You would think that employers in the U.S. would be eager to support military families and more than willing to hire military spouses while their other halves are off serving their country.
But apparently, you’d be wrong. A FlexJobs and Blue Star Families survey of military spouses found that a whopping 46 percent of military spouses have felt discriminated against in job searches for that very reason—they’re military spouses.
And that appears to be borne out by the unemployment rate among said spouses, which at 16 percent is four times higher than the civilian unemployment rate. But it goes further than that, according to the survey results.
In fact, 91 percent of military spouses say that being a military spouse has had a negative impact on their career—which is supported by the fact that 32 percent of military spouses have had to leave a job at least three times because of a military-related move. That makes it tough to build continuity in a career, not to mention longevity.
In addition, because it’s so tough to get and keep a job as a military spouse, 56 percent say that at some point they gave up on trying to find work—and 50 percent say they’ve tried to hide their military spouse status to avoid the discrimination that could result.

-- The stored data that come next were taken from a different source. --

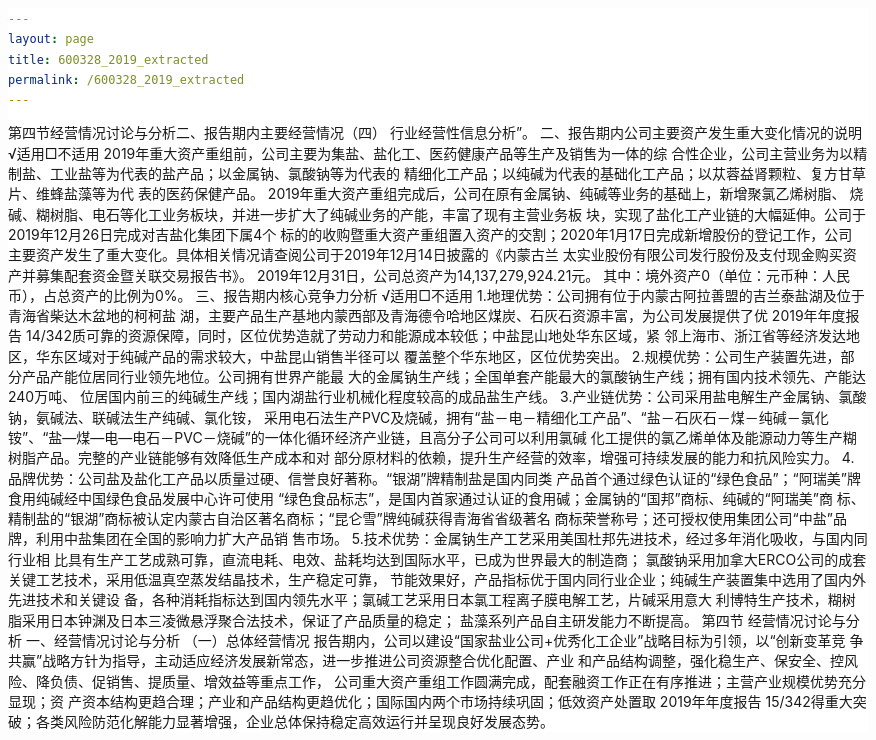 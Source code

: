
 ```yaml
---
layout: page
title: 600328_2019_extracted
permalink: /600328_2019_extracted
---
```


第四节经营情况讨论与分析二、报告期内主要经营情况（四）
行业经营性信息分析”。
二、报告期内公司主要资产发生重大变化情况的说明
√适用□不适用
2019年重大资产重组前，公司主要为集盐、盐化工、医药健康产品等生产及销售为一体的综
合性企业，公司主营业务为以精制盐、工业盐等为代表的盐产品；以金属钠、氯酸钠等为代表的
精细化工产品；以纯碱为代表的基础化工产品；以苁蓉益肾颗粒、复方甘草片、维蜂盐藻等为代
表的医药保健产品。
2019年重大资产重组完成后，公司在原有金属钠、纯碱等业务的基础上，新增聚氯乙烯树脂、
烧碱、糊树脂、电石等化工业务板块，并进一步扩大了纯碱业务的产能，丰富了现有主营业务板
块，实现了盐化工产业链的大幅延伸。公司于2019年12月26日完成对吉盐化集团下属4个
标的的收购暨重大资产重组置入资产的交割；2020年1月17日完成新增股份的登记工作，公司
主要资产发生了重大变化。具体相关情况请查阅公司于2019年12月14日披露的《内蒙古兰
太实业股份有限公司发行股份及支付现金购买资产并募集配套资金暨关联交易报告书》。
2019年12月31日，公司总资产为14,137,279,924.21元。
其中：境外资产0（单位：元币种：人民币），占总资产的比例为0%。
三、报告期内核心竞争力分析
√适用□不适用
1.地理优势：公司拥有位于内蒙古阿拉善盟的吉兰泰盐湖及位于青海省柴达木盆地的柯柯盐
湖，主要产品生产基地内蒙西部及青海德令哈地区煤炭、石灰石资源丰富，为公司发展提供了优
2019年年度报告
14/342质可靠的资源保障，同时，区位优势造就了劳动力和能源成本较低；中盐昆山地处华东区域，紧
邻上海市、浙江省等经济发达地区，华东区域对于纯碱产品的需求较大，中盐昆山销售半径可以
覆盖整个华东地区，区位优势突出。
2.规模优势：公司生产装置先进，部分产品产能位居同行业领先地位。公司拥有世界产能最
大的金属钠生产线；全国单套产能最大的氯酸钠生产线；拥有国内技术领先、产能达240万吨、
位居国内前三的纯碱生产线；国内湖盐行业机械化程度较高的成品盐生产线。
3.产业链优势：公司采用盐电解生产金属钠、氯酸钠，氨碱法、联碱法生产纯碱、氯化铵，
采用电石法生产PVC及烧碱，拥有“盐－电－精细化工产品”、“盐－石灰石－煤－纯碱－氯化
铵”、“盐—煤—电—电石－PVC－烧碱”的一体化循环经济产业链，且高分子公司可以利用氯碱
化工提供的氯乙烯单体及能源动力等生产糊树脂产品。完整的产业链能够有效降低生产成本和对
部分原材料的依赖，提升生产经营的效率，增强可持续发展的能力和抗风险实力。
4.品牌优势：公司盐及盐化工产品以质量过硬、信誉良好著称。“银湖”牌精制盐是国内同类
产品首个通过绿色认证的“绿色食品”；“阿瑞美”牌食用纯碱经中国绿色食品发展中心许可使用
“绿色食品标志”，是国内首家通过认证的食用碱；金属钠的“国邦”商标、纯碱的“阿瑞美”商
标、精制盐的“银湖”商标被认定内蒙古自治区著名商标；“昆仑雪”牌纯碱获得青海省省级著名
商标荣誉称号；还可授权使用集团公司“中盐”品牌，利用中盐集团在全国的影响力扩大产品销
售市场。
5.技术优势：金属钠生产工艺采用美国杜邦先进技术，经过多年消化吸收，与国内同行业相
比具有生产工艺成熟可靠，直流电耗、电效、盐耗均达到国际水平，已成为世界最大的制造商；
氯酸钠采用加拿大ERCO公司的成套关键工艺技术，采用低温真空蒸发结晶技术，生产稳定可靠，
节能效果好，产品指标优于国内同行业企业；纯碱生产装置集中选用了国内外先进技术和关键设
备，各种消耗指标达到国内领先水平；氯碱工艺采用日本氯工程离子膜电解工艺，片碱采用意大
利博特生产技术，糊树脂采用日本钟渊及日本三凌微悬浮聚合法技术，保证了产品质量的稳定；
盐藻系列产品自主研发能力不断提高。
第四节
经营情况讨论与分析
一、经营情况讨论与分析
（一）总体经营情况
报告期内，公司以建设“国家盐业公司+优秀化工企业”战略目标为引领，以“创新变革竞
争共赢”战略方针为指导，主动适应经济发展新常态，进一步推进公司资源整合优化配置、产业
和产品结构调整，强化稳生产、保安全、控风险、降负债、促销售、提质量、增效益等重点工作，
公司重大资产重组工作圆满完成，配套融资工作正在有序推进；主营产业规模优势充分显现；资
产资本结构更趋合理；产业和产品结构更趋优化；国际国内两个市场持续巩固；低效资产处置取
2019年年度报告
15/342得重大突破；各类风险防范化解能力显著增强，企业总体保持稳定高效运行并呈现良好发展态势。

That said, they do want to work, with 81 percent of military spouses saying their main reason is personal fulfillment—even more than the need to pay for basic necessities or save for retirement. And it’s not as if they don’t have the qualifications, either, with 71 percent having at least a bachelor’s degree or higher. That’s way more than is found in the general population, in which only about 34 percent have degrees.
The optimum objective could be a job with a flexible schedule, which 77 percent of military souses say they prefer. After that comes fully remote work (71 percent), alternative schedule (41 percent), part-time work (40 percent), partially remote work (40 percent) and freelance (22 percent).